***** Supplied records *****

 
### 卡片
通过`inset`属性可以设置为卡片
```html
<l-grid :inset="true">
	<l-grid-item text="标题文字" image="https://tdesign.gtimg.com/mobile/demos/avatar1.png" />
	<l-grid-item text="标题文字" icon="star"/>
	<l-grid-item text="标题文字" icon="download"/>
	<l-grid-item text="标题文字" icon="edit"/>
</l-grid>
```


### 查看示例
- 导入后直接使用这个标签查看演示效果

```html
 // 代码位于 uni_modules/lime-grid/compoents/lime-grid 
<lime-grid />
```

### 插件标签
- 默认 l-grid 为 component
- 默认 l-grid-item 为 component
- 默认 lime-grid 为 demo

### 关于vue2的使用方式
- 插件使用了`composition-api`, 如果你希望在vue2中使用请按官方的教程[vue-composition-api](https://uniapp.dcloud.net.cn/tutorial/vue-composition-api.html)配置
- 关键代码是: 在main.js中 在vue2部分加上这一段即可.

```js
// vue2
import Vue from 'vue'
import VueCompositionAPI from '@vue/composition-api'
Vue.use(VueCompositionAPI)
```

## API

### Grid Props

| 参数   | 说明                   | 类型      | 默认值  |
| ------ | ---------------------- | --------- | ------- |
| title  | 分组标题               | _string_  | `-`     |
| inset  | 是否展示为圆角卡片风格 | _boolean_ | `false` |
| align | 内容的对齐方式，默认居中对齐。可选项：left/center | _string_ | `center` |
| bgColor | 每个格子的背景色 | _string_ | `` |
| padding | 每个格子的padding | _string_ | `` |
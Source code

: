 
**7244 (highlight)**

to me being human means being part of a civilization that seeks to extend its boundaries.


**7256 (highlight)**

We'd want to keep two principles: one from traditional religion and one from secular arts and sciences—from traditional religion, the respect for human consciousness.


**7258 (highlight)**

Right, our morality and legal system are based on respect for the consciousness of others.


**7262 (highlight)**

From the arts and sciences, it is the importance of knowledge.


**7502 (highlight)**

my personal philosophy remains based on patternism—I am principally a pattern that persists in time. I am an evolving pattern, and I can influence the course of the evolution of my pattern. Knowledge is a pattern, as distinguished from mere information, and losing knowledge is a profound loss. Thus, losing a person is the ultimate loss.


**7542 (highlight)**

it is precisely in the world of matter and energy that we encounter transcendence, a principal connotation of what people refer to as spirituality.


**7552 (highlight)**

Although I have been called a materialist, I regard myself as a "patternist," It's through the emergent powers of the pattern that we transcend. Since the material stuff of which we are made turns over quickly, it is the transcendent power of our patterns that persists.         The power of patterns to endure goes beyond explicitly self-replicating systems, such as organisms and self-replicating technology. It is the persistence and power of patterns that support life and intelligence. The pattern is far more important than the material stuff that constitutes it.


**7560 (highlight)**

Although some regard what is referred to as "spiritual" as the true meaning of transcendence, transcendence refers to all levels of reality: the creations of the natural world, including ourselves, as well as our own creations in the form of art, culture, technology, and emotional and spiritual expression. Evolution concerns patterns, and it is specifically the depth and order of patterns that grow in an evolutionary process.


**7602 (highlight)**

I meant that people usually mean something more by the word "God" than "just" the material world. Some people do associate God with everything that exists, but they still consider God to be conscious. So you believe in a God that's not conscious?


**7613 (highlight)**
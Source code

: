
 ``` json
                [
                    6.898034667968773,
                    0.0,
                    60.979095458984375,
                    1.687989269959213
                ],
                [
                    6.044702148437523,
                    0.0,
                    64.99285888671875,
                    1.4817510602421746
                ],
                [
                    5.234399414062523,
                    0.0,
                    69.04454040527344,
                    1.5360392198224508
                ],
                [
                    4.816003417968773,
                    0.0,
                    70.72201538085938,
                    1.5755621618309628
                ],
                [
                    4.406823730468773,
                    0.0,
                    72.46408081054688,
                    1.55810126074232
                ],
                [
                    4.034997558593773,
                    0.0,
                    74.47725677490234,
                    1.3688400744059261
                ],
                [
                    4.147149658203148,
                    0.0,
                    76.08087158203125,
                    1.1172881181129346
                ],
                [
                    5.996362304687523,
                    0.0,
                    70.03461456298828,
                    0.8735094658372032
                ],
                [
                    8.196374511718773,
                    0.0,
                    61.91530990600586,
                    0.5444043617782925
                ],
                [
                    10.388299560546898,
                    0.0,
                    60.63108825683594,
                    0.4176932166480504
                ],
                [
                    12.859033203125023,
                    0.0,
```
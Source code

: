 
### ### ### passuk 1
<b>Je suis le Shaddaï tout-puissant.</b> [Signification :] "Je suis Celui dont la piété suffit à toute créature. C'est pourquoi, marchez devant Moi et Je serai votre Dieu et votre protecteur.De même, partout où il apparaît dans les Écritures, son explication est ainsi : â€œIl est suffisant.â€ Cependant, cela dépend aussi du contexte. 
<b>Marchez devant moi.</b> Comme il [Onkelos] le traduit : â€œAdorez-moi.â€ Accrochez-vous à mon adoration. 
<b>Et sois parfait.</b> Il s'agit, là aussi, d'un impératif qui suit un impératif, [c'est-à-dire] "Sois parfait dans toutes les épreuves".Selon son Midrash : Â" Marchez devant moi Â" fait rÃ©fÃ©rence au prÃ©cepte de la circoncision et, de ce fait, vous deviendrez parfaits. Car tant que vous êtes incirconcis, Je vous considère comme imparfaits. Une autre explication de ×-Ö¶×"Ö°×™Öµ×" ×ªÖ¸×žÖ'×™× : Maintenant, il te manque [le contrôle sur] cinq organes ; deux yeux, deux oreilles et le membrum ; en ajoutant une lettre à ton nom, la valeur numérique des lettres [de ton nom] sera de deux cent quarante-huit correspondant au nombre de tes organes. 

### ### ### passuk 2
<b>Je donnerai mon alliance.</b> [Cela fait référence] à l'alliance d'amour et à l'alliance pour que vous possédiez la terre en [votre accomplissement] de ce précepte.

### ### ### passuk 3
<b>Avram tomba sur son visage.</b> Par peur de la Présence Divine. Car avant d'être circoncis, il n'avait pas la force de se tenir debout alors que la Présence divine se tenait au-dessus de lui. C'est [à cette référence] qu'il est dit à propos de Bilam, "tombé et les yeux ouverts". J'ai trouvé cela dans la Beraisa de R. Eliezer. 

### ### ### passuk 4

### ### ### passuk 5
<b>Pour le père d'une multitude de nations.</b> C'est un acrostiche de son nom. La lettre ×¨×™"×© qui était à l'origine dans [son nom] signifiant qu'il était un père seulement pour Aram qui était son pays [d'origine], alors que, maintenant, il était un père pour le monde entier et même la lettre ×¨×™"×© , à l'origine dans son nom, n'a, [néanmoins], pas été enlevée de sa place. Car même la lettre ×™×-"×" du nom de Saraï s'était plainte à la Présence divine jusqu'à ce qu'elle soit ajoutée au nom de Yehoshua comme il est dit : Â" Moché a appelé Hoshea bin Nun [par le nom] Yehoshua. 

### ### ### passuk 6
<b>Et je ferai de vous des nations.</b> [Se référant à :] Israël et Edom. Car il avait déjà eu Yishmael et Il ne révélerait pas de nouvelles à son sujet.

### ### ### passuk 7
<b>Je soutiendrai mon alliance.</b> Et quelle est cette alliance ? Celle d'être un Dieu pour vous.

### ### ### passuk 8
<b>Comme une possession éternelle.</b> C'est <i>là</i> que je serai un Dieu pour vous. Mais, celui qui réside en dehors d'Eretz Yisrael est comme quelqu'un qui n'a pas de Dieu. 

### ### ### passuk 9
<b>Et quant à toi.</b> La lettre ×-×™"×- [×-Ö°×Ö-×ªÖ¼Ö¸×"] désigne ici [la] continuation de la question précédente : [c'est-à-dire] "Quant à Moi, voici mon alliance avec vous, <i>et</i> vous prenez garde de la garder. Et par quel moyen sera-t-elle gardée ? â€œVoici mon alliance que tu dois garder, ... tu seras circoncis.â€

*****

## What is required:
Take the stretch of lines above from the one containing "<b>Avram tomba sur" through the one containing "### ### ### passuk 5" and repeat it exactly, adding no other line.

## Answer to the problem:
<b>Avram tomba sur son visage.</b> Par peur de la Présence Divine. Car avant d'être circoncis, il n'avait pas la force de se tenir debout alors que la Présence divine se tenait au-dessus de lui. C'est [à cette référence] qu'il est dit à propos de Bilam, "tombé et les yeux ouverts". J'ai trouvé cela dans la Beraisa de R. Eliezer. 

### ### ### passuk 4

### ### ### passuk 5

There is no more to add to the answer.